Iraq's media regulator warned news organisations on Thursday to stick to the government line on the U.S.-led offensive in Falluja or face legal action. Invoking a 60-day state of emergency declared by Iraq's interim government ahead of the assault that began on Monday, Iraq's Media High Commission urged media to distinguish between insurgents and ordinary residents of the Sunni Muslim city.


The authority, set up by the former U.S. governor of Iraq, is intended to be independent of the government to encourage investment in the media and deter state meddling after decades of strict control under Saddam Hussein. The commission statement sent to Reuters on Thursday bore the letterhead of the Iraqi prime minister's office. It said all media organisations operating in Iraq should "differentiate between the innocent Falluja residents who are not targeted by military operations and terrorist groups that infiltrated the city and held its people hostage under the pretext of resistance and jihad".

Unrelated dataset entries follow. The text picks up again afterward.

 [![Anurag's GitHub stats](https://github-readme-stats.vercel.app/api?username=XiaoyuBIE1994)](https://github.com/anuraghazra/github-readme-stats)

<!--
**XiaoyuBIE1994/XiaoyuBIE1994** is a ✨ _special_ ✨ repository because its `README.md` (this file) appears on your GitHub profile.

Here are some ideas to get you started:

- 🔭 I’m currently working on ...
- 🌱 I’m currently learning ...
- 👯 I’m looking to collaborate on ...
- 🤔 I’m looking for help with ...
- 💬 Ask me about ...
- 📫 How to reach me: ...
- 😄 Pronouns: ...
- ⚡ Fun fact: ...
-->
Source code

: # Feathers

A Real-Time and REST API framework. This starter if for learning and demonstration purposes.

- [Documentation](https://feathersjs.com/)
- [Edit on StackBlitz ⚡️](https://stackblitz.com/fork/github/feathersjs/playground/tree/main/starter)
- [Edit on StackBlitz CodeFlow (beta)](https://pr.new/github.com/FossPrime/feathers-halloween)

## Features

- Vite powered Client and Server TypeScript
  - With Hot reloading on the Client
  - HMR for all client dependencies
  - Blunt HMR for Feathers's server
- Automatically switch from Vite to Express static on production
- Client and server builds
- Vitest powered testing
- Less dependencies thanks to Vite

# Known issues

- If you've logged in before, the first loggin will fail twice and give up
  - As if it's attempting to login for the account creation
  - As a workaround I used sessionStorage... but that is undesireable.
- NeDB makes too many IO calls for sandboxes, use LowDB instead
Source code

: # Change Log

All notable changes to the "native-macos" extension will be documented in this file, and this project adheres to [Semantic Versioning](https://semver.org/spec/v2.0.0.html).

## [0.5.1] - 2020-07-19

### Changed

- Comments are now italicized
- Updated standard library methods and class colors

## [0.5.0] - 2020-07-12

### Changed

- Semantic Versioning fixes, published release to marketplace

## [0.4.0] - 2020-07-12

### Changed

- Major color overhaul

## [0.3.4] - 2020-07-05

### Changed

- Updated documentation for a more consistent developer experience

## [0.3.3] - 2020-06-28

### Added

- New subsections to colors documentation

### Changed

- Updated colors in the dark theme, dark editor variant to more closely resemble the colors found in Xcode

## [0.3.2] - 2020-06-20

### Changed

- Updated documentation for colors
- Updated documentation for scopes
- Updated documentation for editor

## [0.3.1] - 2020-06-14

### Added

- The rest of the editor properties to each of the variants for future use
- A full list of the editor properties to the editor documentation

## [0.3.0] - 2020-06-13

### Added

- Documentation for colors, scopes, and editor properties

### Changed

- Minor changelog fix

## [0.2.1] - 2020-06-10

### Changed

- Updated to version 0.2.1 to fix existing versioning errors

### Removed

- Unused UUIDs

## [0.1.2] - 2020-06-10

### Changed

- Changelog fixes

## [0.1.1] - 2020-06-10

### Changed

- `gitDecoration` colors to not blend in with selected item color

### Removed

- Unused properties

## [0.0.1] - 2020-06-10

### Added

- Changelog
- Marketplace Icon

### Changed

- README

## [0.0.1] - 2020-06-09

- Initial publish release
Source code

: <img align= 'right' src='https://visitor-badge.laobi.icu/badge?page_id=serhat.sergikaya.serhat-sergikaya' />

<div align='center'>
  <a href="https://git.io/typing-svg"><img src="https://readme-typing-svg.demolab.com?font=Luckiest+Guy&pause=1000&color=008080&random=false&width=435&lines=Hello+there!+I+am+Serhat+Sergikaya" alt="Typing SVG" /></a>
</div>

It said news organisations should "guide correspondents in Falluja ... not to promote unrealistic positions or project nationalist tags on terrorist gangs of criminals and killers". It also asked media to "set aside space in your news coverage to make the position of the Iraqi government, which expresses the aspirations of most Iraqis, clear".

"We hope you comply ... otherwise we regret we will be forced to take all the legal measures to guarantee higher national interests," the statement said, without elaborating. The state of emergency, which covers all of Iraq except the Kurdish north, gives the prime minister extra powers to try to crush the insurgency ahead of elections due in January.

The media commission has not previously issued a call for media to take a certain line and it was not clear what provoked Thursday's statement. But some media organisations have in the past fallen foul of Iraq's interim government, which officially took over sovereignty in June. Al Jazeera said in August it had been asked to close its Baghdad office for one month for backing "criminals and gangsters" by airing parts of videotapes from groups claiming to have seized or killed foreign hostages. A month later it said that ban had been extended indefinitely. Until Saddam's fall last year, an Information Ministry ran a state news agency, radio and television, its employees staffed the newspapers, and its "minders" kept foreign journalists on a tight rein.

Newspapers, magazines and radio stations have mushroomed since Saddam's fall and operate without any official license.